__EXTRACTED ENTRIES__.
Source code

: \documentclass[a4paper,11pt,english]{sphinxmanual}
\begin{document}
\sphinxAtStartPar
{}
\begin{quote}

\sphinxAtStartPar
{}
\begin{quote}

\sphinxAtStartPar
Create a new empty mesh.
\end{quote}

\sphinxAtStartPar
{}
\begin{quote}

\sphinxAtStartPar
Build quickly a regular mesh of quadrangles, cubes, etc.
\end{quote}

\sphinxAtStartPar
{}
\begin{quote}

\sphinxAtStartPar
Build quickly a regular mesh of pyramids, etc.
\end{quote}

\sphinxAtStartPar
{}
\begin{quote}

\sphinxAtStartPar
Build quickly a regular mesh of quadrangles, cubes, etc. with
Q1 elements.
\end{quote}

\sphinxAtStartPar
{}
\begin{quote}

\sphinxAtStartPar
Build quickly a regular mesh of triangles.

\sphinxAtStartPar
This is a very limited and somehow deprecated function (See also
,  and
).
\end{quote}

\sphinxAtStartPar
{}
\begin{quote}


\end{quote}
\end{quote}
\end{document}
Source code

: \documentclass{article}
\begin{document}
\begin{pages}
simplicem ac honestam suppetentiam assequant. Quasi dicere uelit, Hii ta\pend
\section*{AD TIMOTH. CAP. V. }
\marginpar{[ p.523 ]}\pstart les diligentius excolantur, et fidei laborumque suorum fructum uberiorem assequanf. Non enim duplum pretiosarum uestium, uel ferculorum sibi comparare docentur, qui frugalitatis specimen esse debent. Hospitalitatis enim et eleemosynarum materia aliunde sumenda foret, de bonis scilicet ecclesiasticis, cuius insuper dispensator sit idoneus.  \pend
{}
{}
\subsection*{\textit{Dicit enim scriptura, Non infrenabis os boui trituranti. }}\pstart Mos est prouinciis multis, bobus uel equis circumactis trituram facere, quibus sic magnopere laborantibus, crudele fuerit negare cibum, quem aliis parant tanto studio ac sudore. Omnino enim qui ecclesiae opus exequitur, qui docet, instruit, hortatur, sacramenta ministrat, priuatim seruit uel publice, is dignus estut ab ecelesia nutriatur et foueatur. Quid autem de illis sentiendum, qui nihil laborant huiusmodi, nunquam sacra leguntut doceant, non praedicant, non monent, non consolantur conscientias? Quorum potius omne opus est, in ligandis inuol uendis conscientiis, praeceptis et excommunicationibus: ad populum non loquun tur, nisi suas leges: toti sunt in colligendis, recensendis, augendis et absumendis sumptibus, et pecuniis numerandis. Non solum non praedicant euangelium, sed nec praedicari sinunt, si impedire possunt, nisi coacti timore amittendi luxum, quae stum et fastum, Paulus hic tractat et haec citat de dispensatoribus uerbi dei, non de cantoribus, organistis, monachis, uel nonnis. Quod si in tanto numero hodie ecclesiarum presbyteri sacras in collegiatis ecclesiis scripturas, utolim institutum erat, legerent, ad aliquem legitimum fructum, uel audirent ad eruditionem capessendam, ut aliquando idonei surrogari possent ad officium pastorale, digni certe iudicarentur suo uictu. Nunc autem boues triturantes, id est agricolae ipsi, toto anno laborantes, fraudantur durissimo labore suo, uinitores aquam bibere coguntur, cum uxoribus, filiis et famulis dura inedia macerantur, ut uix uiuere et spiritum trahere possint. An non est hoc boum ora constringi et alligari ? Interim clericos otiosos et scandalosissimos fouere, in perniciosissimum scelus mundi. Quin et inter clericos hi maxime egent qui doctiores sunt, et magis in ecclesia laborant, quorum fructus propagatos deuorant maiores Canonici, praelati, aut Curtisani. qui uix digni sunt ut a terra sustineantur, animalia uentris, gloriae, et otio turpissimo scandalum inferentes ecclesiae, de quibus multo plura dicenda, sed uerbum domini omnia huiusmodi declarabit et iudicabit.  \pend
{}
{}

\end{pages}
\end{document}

__WORK TASK__.
In the records above, find each line with the string "mesh" and list it.

__RESULT BELOW__.
Create a new empty mesh.
Build quickly a regular mesh of quadrangles, cubes, etc.
Build quickly a regular mesh of pyramids, etc.
Build quickly a regular mesh of quadrangles, cubes, etc. with
Build quickly a regular mesh of triangles.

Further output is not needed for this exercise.